Начнемте же игру, любезный друг, ау!
Останемся в саду минувшего столетья!
И далее, почти как в романсе Окуджавы "Зачем мы перешли на ты" — та же старинность, которая влечет его в первую половину позапрошлого века… Словно Ахмадулина откликается на голос поручика Амилахвари и принимает те же правила игры…
Идите, стол в саду накрыт для чаепитья.
А это что за гость? — Да это юный внук
Арсеньевой. Какой? Столыпиной. — Ну что же,
Храни его Господь, ау, любезный друг!
Вот так, играя, Ахмадулина усаживает Лермонтова за свой чайный стол И вправду он кажется юношей, к которому она относится, как старшая, как подруга его бабушки… Игра, раз приняты ее правила, идет на протяжении всей книжки. Все элегии, как мы уже видели, сливаются в одну метаэлегию. И нас не смущает, что это — игра: она так естественна, ибо в роли женщины ХIХ века, женщины умудренной и чуть сентиментальной, с медлительным задумчивым характером, не знающим возраста, Белла Ахмадулина чувствует себя легко и свободно,
Так всё естественно, что и сам читатель, вовлечённый в игру, оказывается за тем же чайным столом на берегу Оки, где на краешке стула сидит подросток Лермонтов, а в зарослях играют девочки Цветаевы… И если все — в игре, то понятным становится такое с виду ироничное, но совершенно серьезное высказывание:
Сообщник и прихвостень лунного света,
Смотрю, как живет на бумаге строка,
Сама по себе. И бездействие это –
Сильнее поступка и слаще стиха.
Так вот какая тайна содержится в названии книги: это попросту тайна творчества, когда все времена сходятся за один чайный стол…
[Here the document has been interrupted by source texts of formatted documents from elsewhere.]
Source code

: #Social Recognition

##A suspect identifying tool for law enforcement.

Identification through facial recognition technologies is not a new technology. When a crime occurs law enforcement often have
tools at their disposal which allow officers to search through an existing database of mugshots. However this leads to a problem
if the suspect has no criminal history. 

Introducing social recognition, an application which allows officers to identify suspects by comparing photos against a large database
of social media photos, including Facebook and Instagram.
37. ВСАДНИК ВЕСЕННЕЙ ЗЕМЛИ (Виктор Соснора)
В 1958 году среди молодых питерских поэтов прошелестело новое имя.
Когда некто Сергей Давыдов, плохонький, раболепный и малограмотный стихотворец, но довольно восторженный человек, сказал мне, что появился "новый поэт, оригинальный, и главное — рабочий!", то я, понятно, отмахнулся. И вкусу давыдовскому я никогда не доверял, и оттолкнуло это самое пошлое в применении к поэту определение — "рабочий". Уж слишком нам поперек горла стояли все эти безграмотные гении "от сохи и станка", вроде самого Давыдова. Но формула эта в СССР служила, к сожалению, пропуском в литературу еще с пролеткультовских времен.
Естественно, ни строчки нового поэта Давыдов не мог понять. А поэт действительно поразил воображение. Не тем, что с завода, конечно… Кстати, выяснилось быстро и то, что никаким рабочим этот поэт тоже не был, а просто посещал Литобъединение «Трудовые резервы», предназначенное по идее для людей из ремесленных училищ или из ПТУ. Руководителем же этого ЛИТО был Давид Яковлевич Дар.
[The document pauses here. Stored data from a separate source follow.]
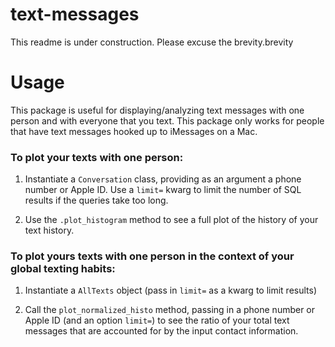 # text-messages

This readme is under construction. Please excuse the brevity.brevity

# Usage

This package is useful for displaying/analyzing text messages with one person and
with everyone that you text. This package only works for people that have text
messages hooked up to iMessages on a Mac.

### To plot your texts with one person:

1. Instantiate a `Conversation` class, providing as an argument a phone number or
Apple ID. Use a `limit=` kwarg to limit the number of SQL results if the queries take
 too long.

2. Use the `.plot_histogram` method to see a full plot of the history of your text
history.

### To plot yours texts with one person in the context of your global texting habits:

1. Instantiate a `AllTexts` object (pass in `limit=` as a kwarg to limit results)

2. Call the `plot_normalized_histo` method, passing in a phone number or Apple ID
(and an option `limit=`) to see the ratio of your total text messages that are
accounted for by the input contact information.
Так или иначе, с неба свалился поэт, очень своеобразный и вполне зрелый.
И дождь прошел, и ты прошла.
Прошел, как ты прошла,
По озеру волна, как шланг,
И листьев — как шаланд.
Или такие строки:
Первый снег –
Пересмех
Перевертышей-смешинок
Над лепными урнами,
И снижение снежинок
До земного уровня.
Совмещение несовместимого — если в этом, и верно, одна из главных пружин поэзии — (сближение далековатых понятий — по Пушкину!) — вызвало у меня сначала удивление, потом — узнавание, и, наконец — ответ, часто несогласие…
В ранних стихах лицо Сосноры всё время меняло выражения, но при этом оставалось все тем же лицом.
Не воздвигаю мавзолей
Прошедшим временам,
Я — за вязанье вензелей
Дождинок между рам!
Эти вензеля, эта красочная, очень подробная и звучащая жизнь стиха, противостояла серой и монотонной жизни и была вызывающе независима от нее.
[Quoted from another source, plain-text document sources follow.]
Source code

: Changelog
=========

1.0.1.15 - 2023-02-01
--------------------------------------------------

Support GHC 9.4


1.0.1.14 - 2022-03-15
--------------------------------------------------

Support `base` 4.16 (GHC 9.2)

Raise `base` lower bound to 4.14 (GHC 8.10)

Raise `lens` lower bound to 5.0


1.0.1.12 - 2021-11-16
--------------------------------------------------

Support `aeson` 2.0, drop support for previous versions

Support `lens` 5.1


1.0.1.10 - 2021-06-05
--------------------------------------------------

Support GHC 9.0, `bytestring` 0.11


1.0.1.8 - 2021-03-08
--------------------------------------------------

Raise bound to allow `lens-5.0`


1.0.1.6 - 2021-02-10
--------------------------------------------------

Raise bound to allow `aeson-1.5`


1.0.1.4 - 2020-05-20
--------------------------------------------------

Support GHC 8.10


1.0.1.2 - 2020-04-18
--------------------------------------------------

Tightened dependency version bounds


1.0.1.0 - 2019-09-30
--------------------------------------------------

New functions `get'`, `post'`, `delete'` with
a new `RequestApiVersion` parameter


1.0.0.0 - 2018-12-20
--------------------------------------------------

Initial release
В шестидесятые годы советский официоз встречал новых поэтов, как разрушителей уютного мирка казённых стиходелов. В Москве, где литературная жизнь была громче и скандальнее, и в некотором смысле безопаснее, легче было пробиться к слушателю, что было тогда важнее, чем к читателю! А в Питере по традиции душили молча. И это вызывало у некоторых поэтов ощущение чуть ли не смертничества. Но — радостный, едва заметный эпатаж звучал в таких «несовременных» стихах Сосноры:
Я всадник, я — воин. Я в поле один.
Последний — династии вольной орды.
Я всадник. Я воин. Встречаю восход
С повернутым к солнцу веселым виском.
Я всадник. Я воин во все времена.
На левом ремне моем — фляга вина.
На левом плече моем дремлет сова,
И древнее стремя звенит.
Но я — не военный потомок славян,
Я — всадник весенней земли.
Во второй книге — "Триптих" Соснора проявился в полной мере. Он сочетает в своем творчестве праздничную, балладную линию Алексея Константиновича Толстого с дробленым образом мира — признаком второй половины ХХ века… Из всего нашего поколения один Соснора, видимо, ничем не обязан был Серебряному веку.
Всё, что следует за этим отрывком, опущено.